Exploration of MMP1 in cell lines
Since our findings above were based on RNA sequencing data obtained from public databases, we further explored and verified the expression and function of MMP1 in cell lines. PTC cell lines TPC-1 and K1, PDTC cell line KTC-1, and ATC cell line CAL-62 were used to perform western blotting assays. As shown in Figure 7A , high levels of MMP1 protein were detected in KTC-1 and CAL-62, especially in the ATC cell line CAL-62. Exogenous introduction of MMP1 siRNA was used to knock down the expressing levels of MMP1 in TPC-1, K1, KTC-1, and CAL-62 ( Figure 7B ). To further explore the potential of MMP1 as a therapeutic target in PDTC/ATC or PTC, a specific inhibitor triolein for MMP1 was used in this study. CCK8 assays were performed to determine cell viability in cell lines treated with different concentrations of triolein, and the half-maximal inhibitory concentrations (IC50) of triolein in different cell lines were also detected. The IC50 of triolein was 72.52 μM for TPC-1, 79.97 μM for K1, 51.80 μM for KTC-1, and 64.52 μM for CAL-62 ( Figure 7C ), respectively. Colony formation assays were also performed to analyze the cell viability of tumor cells under triolein treatment and MMP1 knockdown, where we observed that triolein and MMP1 knockdown both inhibited cell proliferation of all the TC cell lines ( Figures 7D, E ). Collectively, these results provide us with robust evidence indicating that MMP1 may serve as a novel biomarker and therapeutic target for PDTC/ATC and probably as a potential therapeutic target for PTC with the risk of progression or dedifferentiation.
Discussion
The progression and dedifferentiation of PTC greatly affect the prognosis of patients (7), thus early detection and timely intervention for aggressive PTC are very necessary. In this study, we used transcriptome data of two cohorts, the GEO cohort of PDTC/ATC and PTC, and the TCGA cohort of PTC to perform differential analysis and functional annotation to evaluate the role of MMP1 as a potential regulator of tumor progression and dedifferentiation in PTC. Comprehensive and detailed assessments for the association between MMP1 and PTC clinicopathologic characteristics, survival, function, immune microenvironment, mutation, stemness, and dedifferentiation were conducted. In addition, our in vitro functional experiments preliminarily explored the effect of MMP1 inhibitor triolein on PTC and provided a potential therapeutic target for the treatment of aggressive TC, especially PDTC and ATC.

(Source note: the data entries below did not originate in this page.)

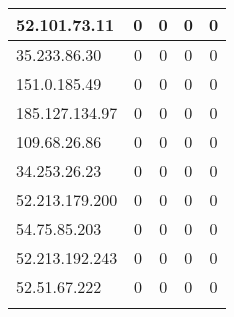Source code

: \documentclass{article}
\begin{document}
\begin{longtable}{|>{\raggedright\arraybackslash}p{3cm}|c|c|c|c|}
    
    \rowcolor{lightgreen} %
    
    52.101.73.11 & 0 & 0 & 0 & 0 \\
    \hline
    
    
    \rowcolor{lightgreen} %
    
    35.233.86.30 & 0 & 0 & 0 & 0 \\
    \hline
    
    
    \rowcolor{lightgreen} %
    
    151.0.185.49 & 0 & 0 & 0 & 0 \\
    \hline
    
    
    \rowcolor{lightgreen} %
    
    185.127.134.97 & 0 & 0 & 0 & 0 \\
    \hline
    
    
    \rowcolor{lightgreen} %
    
    109.68.26.86 & 0 & 0 & 0 & 0 \\
    \hline
    
    
    \rowcolor{lightgreen} %
    
    34.253.26.23 & 0 & 0 & 0 & 0 \\
    \hline
    
    
    \rowcolor{lightgreen} %
    
    52.213.179.200 & 0 & 0 & 0 & 0 \\
    \hline
    
    
    \rowcolor{lightgreen} %
    
    54.75.85.203 & 0 & 0 & 0 & 0 \\
    \hline
    
    
    \rowcolor{lightgreen} %
    
    52.213.192.243 & 0 & 0 & 0 & 0 \\
    \hline
    
    
    \rowcolor{lightgreen} %
    
    52.51.67.222 & 0 & 0 & 0 & 0 \\
    \hline
    
    
    \rowcolor{lightgreen} %
    

\end{longtable}
\end{document}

MMP1 along with other members of MMPs is a proteolytic enzyme that degrades multiple components of the extracellular matrix (49). The catalysis activity of MMP1 on fibrils depends on the random motion and substrate properties as well as on active site catalysis and conformational dynamics applicable to both fibrils and monomers (50). In this study, we only focused on the total forms of MMP1. In addition to playing a role in extracellular matrix transformation, MMPs participate in tumor progression by regulating signaling pathways that control cell growth, inflammation, or angiogenesis, and may even act in a non-proteolytic role (51, 52). A previous study (53) tried to determine the usefulness of MMP1 for differential diagnosis of follicular thyroid lesions, particularly between minimally invasive carcinoma and adenoma. However, no discriminative effect of MMP1 was found. The tumor-promoting roles of MMP1 have been reported in multiple cancers, including ovarian cancer (54), pancreatic cancer (55), and liver cancer (56), et al. In previous reports, MMP1 was identified to be associated with higher clinical stages of PTC (16–18), and MMP1 was overexpressed in ATC upon microarray analysis (19).
In our study, further analysis indicated that MMP1 might play an important role in the progression and dedifferentiation in PTC and PDTC/ATC, and as far as we knew, it was the first study to explore the role of MMP1 in these two groups. Both bulk and single-cell sequencing data indicated that MMP1 was high-expressed in PDTC/ATC. The ROC analysis proved the excellent diagnostic efficacy of MMP1 in predicting PTC and PDTC/ATC, and survival analysis also demonstrated its role in predicting the PFS/DFI in PTC patients and OS in ATC/PDTC patients. Due to the limited sample size and data sources, we pooled ATC and PDTC from GSE76039 together to analyze the correlation between their prognosis and MMP1 level instead of analyzing them separately. However, it is worth noting that since MMP1 levels are significantly higher in ATC than in PDTC, there is a possibility that the difference in survival is more related to tumor type than MMP1 expression, which should be explored by further studies. Both Logistic and Cox regressions confirmed the correlations between MMP1 and worse outcomes for PTC patients. Enrichment analysis of our study demonstrated that extracellular matrix-related pathways were significantly elevated in PDTC/ATC compared with PTC, while MMP1 played important roles in these pathways.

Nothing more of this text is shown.